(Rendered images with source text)
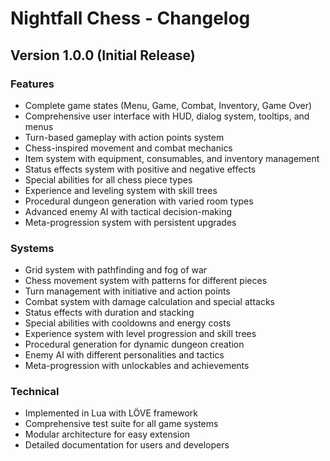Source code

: # Nightfall Chess - Changelog

## Version 1.0.0 (Initial Release)

### Features
- Complete game states (Menu, Game, Combat, Inventory, Game Over)
- Comprehensive user interface with HUD, dialog system, tooltips, and menus
- Turn-based gameplay with action points system
- Chess-inspired movement and combat mechanics
- Item system with equipment, consumables, and inventory management
- Status effects system with positive and negative effects
- Special abilities for all chess piece types
- Experience and leveling system with skill trees
- Procedural dungeon generation with varied room types
- Advanced enemy AI with tactical decision-making
- Meta-progression system with persistent upgrades

### Systems
- Grid system with pathfinding and fog of war
- Chess movement system with patterns for different pieces
- Turn management with initiative and action points
- Combat system with damage calculation and special attacks
- Status effects with duration and stacking
- Special abilities with cooldowns and energy costs
- Experience system with level progression and skill trees
- Procedural generation for dynamic dungeon creation
- Enemy AI with different personalities and tactics
- Meta-progression with unlockables and achievements

### Technical
- Implemented in Lua with LÖVE framework
- Comprehensive test suite for all game systems
- Modular architecture for easy extension
- Detailed documentation for users and developers
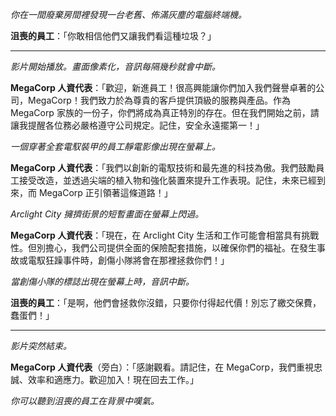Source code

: _你在一間廢棄房間裡發現一台老舊、佈滿灰塵的電腦終端機。_

**沮喪的員工**：「你敢相信他們又讓我們看這種垃圾？」

---

_影片開始播放。畫面像素化，音訊每隔幾秒就會中斷。_

**MegaCorp 人資代表**：「歡迎，新進員工！很高興能讓你們加入我們聲譽卓著的公司，MegaCorp！我們致力於為尊貴的客戶提供頂級的服務與產品。作為 MegaCorp 家族的一份子，你們將成為真正特別的存在。但在我們開始之前，請讓我提醒各位務必嚴格遵守公司規定。記住，安全永遠擺第一！」

_一個穿著全套電馭裝甲的員工靜電影像出現在螢幕上。_

**MegaCorp 人資代表**：「我們以創新的電馭技術和最先進的科技為傲。我們鼓勵員工接受改造，並透過尖端的植入物和強化裝置來提升工作表現。記住，未來已經到來，而 MegaCorp 正引領著這條道路！」

_Arclight City 擁擠街景的短暫畫面在螢幕上閃過。_

**MegaCorp 人資代表**：「現在，在 Arclight City 生活和工作可能會相當具有挑戰性。但別擔心，我們公司提供全面的保險配套措施，以確保你們的福祉。在發生事故或電馭狂躁事件時，創傷小隊將會在那裡拯救你們！」

_當創傷小隊的標誌出現在螢幕上時，音訊中斷。_

**沮喪的員工**：「是啊，他們會拯救你沒錯，只要你付得起代價！別忘了繳交保費，蠢蛋們！」

---

_影片突然結束。_

**MegaCorp 人資代表**（旁白）：「感謝觀看。請記住，在 MegaCorp，我們重視忠誠、效率和適應力。歡迎加入！現在回去工作。」

_你可以聽到沮喪的員工在背景中嘆氣。_
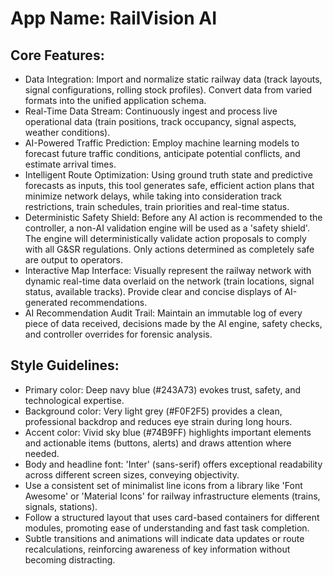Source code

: # **App Name**: RailVision AI

## Core Features:

- Data Integration: Import and normalize static railway data (track layouts, signal configurations, rolling stock profiles). Convert data from varied formats into the unified application schema.
- Real-Time Data Stream: Continuously ingest and process live operational data (train positions, track occupancy, signal aspects, weather conditions).
- AI-Powered Traffic Prediction: Employ machine learning models to forecast future traffic conditions, anticipate potential conflicts, and estimate arrival times.
- Intelligent Route Optimization: Using ground truth state and predictive forecasts as inputs, this tool generates safe, efficient action plans that minimize network delays, while taking into consideration track restrictions, train schedules, train priorities and real-time status.
- Deterministic Safety Shield: Before any AI action is recommended to the controller, a non-AI validation engine will be used as a 'safety shield'. The engine will deterministically validate action proposals to comply with all G&SR regulations. Only actions determined as completely safe are output to operators.
- Interactive Map Interface: Visually represent the railway network with dynamic real-time data overlaid on the network (train locations, signal status, available tracks). Provide clear and concise displays of AI-generated recommendations.
- AI Recommendation Audit Trail: Maintain an immutable log of every piece of data received, decisions made by the AI engine, safety checks, and controller overrides for forensic analysis.

## Style Guidelines:

- Primary color: Deep navy blue (#243A73) evokes trust, safety, and technological expertise. 
- Background color: Very light grey (#F0F2F5) provides a clean, professional backdrop and reduces eye strain during long hours.
- Accent color: Vivid sky blue (#74B9FF) highlights important elements and actionable items (buttons, alerts) and draws attention where needed. 
- Body and headline font: 'Inter' (sans-serif) offers exceptional readability across different screen sizes, conveying objectivity.
- Use a consistent set of minimalist line icons from a library like 'Font Awesome' or 'Material Icons' for railway infrastructure elements (trains, signals, stations).
- Follow a structured layout that uses card-based containers for different modules, promoting ease of understanding and fast task completion.
- Subtle transitions and animations will indicate data updates or route recalculations, reinforcing awareness of key information without becoming distracting.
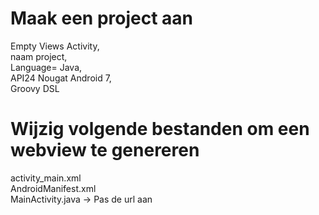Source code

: # Maak een project aan 
Empty Views Activity,<br>
naam project,<br>
Language= Java,<br>
API24 Nougat Android 7,  <br>
Groovy DSL

# Wijzig volgende bestanden om een webview te genereren
activity_main.xml<br>
AndroidManifest.xml<br>
MainActivity.java -> Pas de url aan

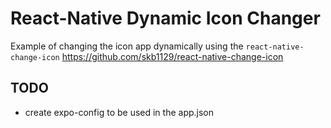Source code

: # React-Native Dynamic Icon Changer

Example of changing the icon app dynamically using the `react-native-change-icon`
https://github.com/skb1129/react-native-change-icon

## TODO

- create expo-config to be used in the app.json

**Problem description**
Could the data above be returned in full, exactly, with every image left out?

**Output of the exercise**
Source code

: # Nightfall Chess - Changelog

## Version 1.0.0 (Initial Release)

### Features
- Complete game states (Menu, Game, Combat, Inventory, Game Over)
- Comprehensive user interface with HUD, dialog system, tooltips, and menus
- Turn-based gameplay with action points system
- Chess-inspired movement and combat mechanics
- Item system with equipment, consumables, and inventory management
- Status effects system with positive and negative effects
- Special abilities for all chess piece types
- Experience and leveling system with skill trees
- Procedural dungeon generation with varied room types
- Advanced enemy AI with tactical decision-making
- Meta-progression system with persistent upgrades

### Systems
- Grid system with pathfinding and fog of war
- Chess movement system with patterns for different pieces
- Turn management with initiative and action points
- Combat system with damage calculation and special attacks
- Status effects with duration and stacking
- Special abilities with cooldowns and energy costs
- Experience system with level progression and skill trees
- Procedural generation for dynamic dungeon creation
- Enemy AI with different personalities and tactics
- Meta-progression with unlockables and achievements

### Technical
- Implemented in Lua with LÖVE framework
- Comprehensive test suite for all game systems
- Modular architecture for easy extension
- Detailed documentation for users and developers
Source code

: _你在一間廢棄房間裡發現一台老舊、佈滿灰塵的電腦終端機。_

**沮喪的員工**：「你敢相信他們又讓我們看這種垃圾？」

---

_影片開始播放。畫面像素化，音訊每隔幾秒就會中斷。_

**MegaCorp 人資代表**：「歡迎，新進員工！很高興能讓你們加入我們聲譽卓著的公司，MegaCorp！我們致力於為尊貴的客戶提供頂級的服務與產品。作為 MegaCorp 家族的一份子，你們將成為真正特別的存在。但在我們開始之前，請讓我提醒各位務必嚴格遵守公司規定。記住，安全永遠擺第一！」

_一個穿著全套電馭裝甲的員工靜電影像出現在螢幕上。_

**MegaCorp 人資代表**：「我們以創新的電馭技術和最先進的科技為傲。我們鼓勵員工接受改造，並透過尖端的植入物和強化裝置來提升工作表現。記住，未來已經到來，而 MegaCorp 正引領著這條道路！」

_Arclight City 擁擠街景的短暫畫面在螢幕上閃過。_

**MegaCorp 人資代表**：「現在，在 Arclight City 生活和工作可能會相當具有挑戰性。但別擔心，我們公司提供全面的保險配套措施，以確保你們的福祉。在發生事故或電馭狂躁事件時，創傷小隊將會在那裡拯救你們！」

_當創傷小隊的標誌出現在螢幕上時，音訊中斷。_

**沮喪的員工**：「是啊，他們會拯救你沒錯，只要你付得起代價！別忘了繳交保費，蠢蛋們！」

---

_影片突然結束。_

**MegaCorp 人資代表**（旁白）：「感謝觀看。請記住，在 MegaCorp，我們重視忠誠、效率和適應力。歡迎加入！現在回去工作。」

_你可以聽到沮喪的員工在背景中嘆氣。_
Source code

: # **App Name**: RailVision AI

## Core Features:

- Data Integration: Import and normalize static railway data (track layouts, signal configurations, rolling stock profiles). Convert data from varied formats into the unified application schema.
- Real-Time Data Stream: Continuously ingest and process live operational data (train positions, track occupancy, signal aspects, weather conditions).
- AI-Powered Traffic Prediction: Employ machine learning models to forecast future traffic conditions, anticipate potential conflicts, and estimate arrival times.
- Intelligent Route Optimization: Using ground truth state and predictive forecasts as inputs, this tool generates safe, efficient action plans that minimize network delays, while taking into consideration track restrictions, train schedules, train priorities and real-time status.
- Deterministic Safety Shield: Before any AI action is recommended to the controller, a non-AI validation engine will be used as a 'safety shield'. The engine will deterministically validate action proposals to comply with all G&SR regulations. Only actions determined as completely safe are output to operators.
- Interactive Map Interface: Visually represent the railway network with dynamic real-time data overlaid on the network (train locations, signal status, available tracks). Provide clear and concise displays of AI-generated recommendations.
- AI Recommendation Audit Trail: Maintain an immutable log of every piece of data received, decisions made by the AI engine, safety checks, and controller overrides for forensic analysis.

## Style Guidelines:

- Primary color: Deep navy blue (#243A73) evokes trust, safety, and technological expertise. 
- Background color: Very light grey (#F0F2F5) provides a clean, professional backdrop and reduces eye strain during long hours.
- Accent color: Vivid sky blue (#74B9FF) highlights important elements and actionable items (buttons, alerts) and draws attention where needed. 
- Body and headline font: 'Inter' (sans-serif) offers exceptional readability across different screen sizes, conveying objectivity.
- Use a consistent set of minimalist line icons from a library like 'Font Awesome' or 'Material Icons' for railway infrastructure elements (trains, signals, stations).
- Follow a structured layout that uses card-based containers for different modules, promoting ease of understanding and fast task completion.
- Subtle transitions and animations will indicate data updates or route recalculations, reinforcing awareness of key information without becoming distracting.
Source code

: # Maak een project aan 
Empty Views Activity,<br>
naam project,<br>
Language= Java,<br>
API24 Nougat Android 7,  <br>
Groovy DSL

# Wijzig volgende bestanden om een webview te genereren
activity_main.xml<br>
AndroidManifest.xml<br>
MainActivity.java -> Pas de url aan

Source code

: # React-Native Dynamic Icon Changer

Example of changing the icon app dynamically using the `react-native-change-icon`
https://github.com/skb1129/react-native-change-icon

## TODO

- create expo-config to be used in the app.json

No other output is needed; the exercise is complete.